# Extracted information
- Opening Delimiter -
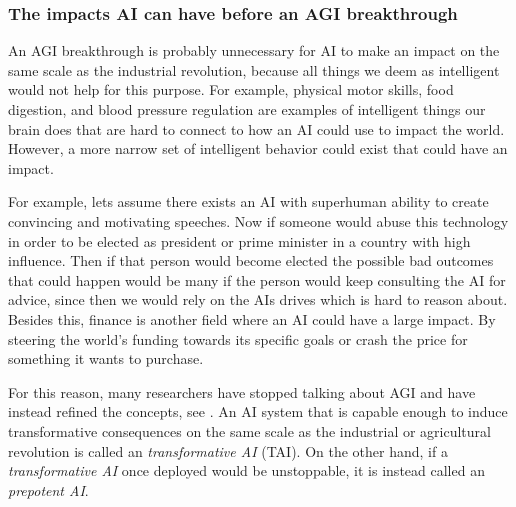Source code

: \documentclass[12pt,A4]{report}
\theoremstyle{definition}
\begin{document}

\subsubsection{The impacts AI can have before an AGI breakthrough}
An AGI breakthrough is probably unnecessary for AI to make an impact on the same scale as the industrial revolution, because all things we deem as intelligent would not help for this purpose. For example, physical motor skills, food digestion, and blood pressure regulation are examples of intelligent things our brain does that are hard to connect to how an AI could use to impact the world. However, a more narrow set of intelligent behavior could exist that could have an impact. 

For example, lets assume there exists an AI with superhuman ability to create convincing and motivating speeches. Now if someone would abuse this technology in order to be elected as president or prime minister in a country with high influence. Then if that person would become elected the possible bad outcomes that could happen would be many if the person would keep consulting the AI for advice, since then we would rely on the AIs drives which is hard to reason about. Besides this, finance is another field where an AI could have a large impact. By steering the world's funding towards its specific goals or crash the price for something it wants to purchase. 

For this reason, many researchers have stopped talking about AGI and have instead refined the concepts, see \citet{CritchKruger}. An AI system that is capable enough to induce transformative consequences on the same scale as the industrial or agricultural revolution is called an \textit{transformative AI} (TAI). On the other hand, if a \textit{transformative AI} once deployed would be unstoppable, it is instead called an \textit{prepotent AI}. 
\end{document}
- Closing Delimiter -
# Exercise aim
Output, word for word, the full listing above, with no pictures.

# Exercise result
Source code

: \documentclass[12pt,A4]{report}
\theoremstyle{definition}
\begin{document}

\subsubsection{The impacts AI can have before an AGI breakthrough}
An AGI breakthrough is probably unnecessary for AI to make an impact on the same scale as the industrial revolution, because all things we deem as intelligent would not help for this purpose. For example, physical motor skills, food digestion, and blood pressure regulation are examples of intelligent things our brain does that are hard to connect to how an AI could use to impact the world. However, a more narrow set of intelligent behavior could exist that could have an impact. 

For example, lets assume there exists an AI with superhuman ability to create convincing and motivating speeches. Now if someone would abuse this technology in order to be elected as president or prime minister in a country with high influence. Then if that person would become elected the possible bad outcomes that could happen would be many if the person would keep consulting the AI for advice, since then we would rely on the AIs drives which is hard to reason about. Besides this, finance is another field where an AI could have a large impact. By steering the world's funding towards its specific goals or crash the price for something it wants to purchase. 

For this reason, many researchers have stopped talking about AGI and have instead refined the concepts, see \citet{CritchKruger}. An AI system that is capable enough to induce transformative consequences on the same scale as the industrial or agricultural revolution is called an \textit{transformative AI} (TAI). On the other hand, if a \textit{transformative AI} once deployed would be unstoppable, it is instead called an \textit{prepotent AI}. 
\end{document}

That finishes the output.